● **Task prompt**: Every line in the data below from the one containing "#### WARNWBS" down to the one containing "#### FORWARD", both included, must be retyped exactly; no other line is to appear.

^^^^

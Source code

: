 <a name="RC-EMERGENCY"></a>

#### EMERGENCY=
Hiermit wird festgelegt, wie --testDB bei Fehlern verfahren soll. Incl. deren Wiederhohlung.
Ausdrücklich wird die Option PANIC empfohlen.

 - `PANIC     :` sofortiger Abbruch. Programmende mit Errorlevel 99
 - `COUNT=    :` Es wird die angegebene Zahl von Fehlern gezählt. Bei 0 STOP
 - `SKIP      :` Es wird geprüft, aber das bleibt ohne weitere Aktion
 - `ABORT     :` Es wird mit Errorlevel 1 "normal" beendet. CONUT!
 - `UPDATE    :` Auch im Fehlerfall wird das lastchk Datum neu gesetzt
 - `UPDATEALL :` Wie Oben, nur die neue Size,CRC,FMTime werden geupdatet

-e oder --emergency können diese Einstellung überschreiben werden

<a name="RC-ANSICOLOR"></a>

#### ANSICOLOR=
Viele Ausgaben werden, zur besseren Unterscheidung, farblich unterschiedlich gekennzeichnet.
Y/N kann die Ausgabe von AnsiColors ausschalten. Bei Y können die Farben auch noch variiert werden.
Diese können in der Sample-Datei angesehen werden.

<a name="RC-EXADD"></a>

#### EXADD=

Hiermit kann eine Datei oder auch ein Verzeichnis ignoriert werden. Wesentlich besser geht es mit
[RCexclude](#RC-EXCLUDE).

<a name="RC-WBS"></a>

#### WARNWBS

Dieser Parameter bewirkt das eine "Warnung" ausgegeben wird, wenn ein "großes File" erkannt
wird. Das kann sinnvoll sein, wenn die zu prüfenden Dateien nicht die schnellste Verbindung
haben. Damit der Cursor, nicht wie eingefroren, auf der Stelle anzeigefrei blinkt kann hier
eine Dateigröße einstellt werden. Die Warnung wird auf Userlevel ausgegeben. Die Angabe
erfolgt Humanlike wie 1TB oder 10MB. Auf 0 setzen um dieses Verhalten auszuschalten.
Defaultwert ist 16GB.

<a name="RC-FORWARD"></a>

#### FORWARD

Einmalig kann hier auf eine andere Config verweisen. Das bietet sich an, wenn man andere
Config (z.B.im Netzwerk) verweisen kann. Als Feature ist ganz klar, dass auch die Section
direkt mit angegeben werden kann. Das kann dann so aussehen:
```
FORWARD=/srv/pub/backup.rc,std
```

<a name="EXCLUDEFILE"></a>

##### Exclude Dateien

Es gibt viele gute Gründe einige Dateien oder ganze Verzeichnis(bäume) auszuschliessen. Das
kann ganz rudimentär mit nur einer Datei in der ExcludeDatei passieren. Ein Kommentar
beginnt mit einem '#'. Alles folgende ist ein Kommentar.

^^^^

● **Exercise output**:
#### WARNWBS

Dieser Parameter bewirkt das eine "Warnung" ausgegeben wird, wenn ein "großes File" erkannt
wird. Das kann sinnvoll sein, wenn die zu prüfenden Dateien nicht die schnellste Verbindung
haben. Damit der Cursor, nicht wie eingefroren, auf der Stelle anzeigefrei blinkt kann hier
eine Dateigröße einstellt werden. Die Warnung wird auf Userlevel ausgegeben. Die Angabe
erfolgt Humanlike wie 1TB oder 10MB. Auf 0 setzen um dieses Verhalten auszuschalten.
Defaultwert ist 16GB.

<a name="RC-FORWARD"></a>

#### FORWARD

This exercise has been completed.